Jak bezpiecznie wypoczywać nad wodą?

Alkohol, brawura i brak wiedzy o zagrożeniach – to najczęstsze powody wypadków w wodzie i na wodzie, do jakich dochodzi latem nad jeziorami i rzekami. Czego nie robić, a na co zwracać uwagę nad wodą?

– Najgorszy jest alkohol – mówi Dariusz Białkowski, komendant komisariatu wodnego w podpoznańskim Kiekrzu. – Alkohol daje złudne poczucie wszechmocy i bezpieczeństwa, a to prowadzi do takich zachowań, jak kąpiele w niebezpiecznych miejscach czy skoki do wody, które często kończą się tragicznie.

Kolejną niebezpiecznym pomysłem jest wypływanie na wodę łodziami, kajakami czy rowerami wodnymi, które nie spełniają norm bezpieczeństwa albo nie są wyposażone w sprzęt ratunkowy.

Jednak bywa i tak, że sprzęt jest w porządku, ale umiejętności wypływających niewystarczające jak na panującą pogodę – lub ilość wypitego alkoholu. Dobrze, gdy wyprawa kończy się tylko przymusową kapielą w jeziorze.

Dlatego wybierając się na plażę i planując wypożyczenie sprzętu pływającego, warto sprawdzić, czy kąpielisko jest odpowiednio wyposażone, jeśli chodzi o sprzęt ratunkowy. Zgodnie z przepisami powinna być tam przynajmniej jedna łódź ratunkowa wiosłowa na każde 100 m linii brzegowej i koła ratunkowe – jedno na 50 m linii brzegowej. Nad bezpieczeństwem kapiących się powinien czuwać także ratownik: jeden od strony lądu i jeden od strony wody na każde 100 m linii brzegowej. Ratownicy muszą mieć też specjalne stanowisko tak przygotowane, by mogli cały czas obserwować i kontrolować osób pływające, kąpiące się i korzystające ze sprzętu pływającego.

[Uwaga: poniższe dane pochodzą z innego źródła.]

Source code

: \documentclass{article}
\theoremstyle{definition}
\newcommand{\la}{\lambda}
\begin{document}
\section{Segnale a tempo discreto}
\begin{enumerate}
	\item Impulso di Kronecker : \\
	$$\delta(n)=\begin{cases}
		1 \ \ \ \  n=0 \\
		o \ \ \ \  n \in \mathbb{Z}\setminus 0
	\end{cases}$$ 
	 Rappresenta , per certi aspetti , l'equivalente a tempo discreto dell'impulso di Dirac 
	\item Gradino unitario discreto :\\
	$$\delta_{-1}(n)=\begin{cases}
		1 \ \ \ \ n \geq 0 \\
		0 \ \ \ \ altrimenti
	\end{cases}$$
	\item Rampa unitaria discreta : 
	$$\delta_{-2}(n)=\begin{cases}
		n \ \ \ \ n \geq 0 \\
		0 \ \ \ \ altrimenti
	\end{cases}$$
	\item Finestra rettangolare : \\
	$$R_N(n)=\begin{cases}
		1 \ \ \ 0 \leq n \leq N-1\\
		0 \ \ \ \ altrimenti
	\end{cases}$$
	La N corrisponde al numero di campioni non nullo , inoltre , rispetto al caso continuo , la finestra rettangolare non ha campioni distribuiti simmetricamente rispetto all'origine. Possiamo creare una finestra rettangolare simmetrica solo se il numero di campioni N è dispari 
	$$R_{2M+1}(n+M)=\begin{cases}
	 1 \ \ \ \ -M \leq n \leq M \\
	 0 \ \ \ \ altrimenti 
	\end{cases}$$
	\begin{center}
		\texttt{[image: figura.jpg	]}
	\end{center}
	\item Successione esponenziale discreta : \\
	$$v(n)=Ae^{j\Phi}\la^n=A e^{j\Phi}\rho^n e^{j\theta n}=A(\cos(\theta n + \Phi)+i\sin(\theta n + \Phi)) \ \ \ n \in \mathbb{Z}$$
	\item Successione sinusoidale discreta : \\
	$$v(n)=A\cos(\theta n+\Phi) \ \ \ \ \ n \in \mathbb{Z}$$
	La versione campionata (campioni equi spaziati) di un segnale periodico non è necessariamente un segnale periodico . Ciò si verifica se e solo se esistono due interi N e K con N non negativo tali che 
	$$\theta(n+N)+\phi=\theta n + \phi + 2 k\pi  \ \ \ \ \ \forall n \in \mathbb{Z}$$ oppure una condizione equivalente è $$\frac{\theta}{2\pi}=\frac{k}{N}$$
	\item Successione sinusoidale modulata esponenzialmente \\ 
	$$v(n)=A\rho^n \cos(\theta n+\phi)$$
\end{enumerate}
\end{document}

Warto także zwracać uwagę, jak wchodzimy do wody. Szybki skok do zimnej wody po kilkugodzinnym prażeniu się na słońcu to szok terminy dla organizmu, który może się skończyć nawet atakiem serca. Lepiej wchodzić powoli i spokojnie, stopniowo przyzwyczajając ciało do innej temperatury. I oczywiście – nigdy nie pod wpływem alkoholu. Tylko w tym roku z powodu kąpieli pod wpływem alkoholu utonęło 14 osób.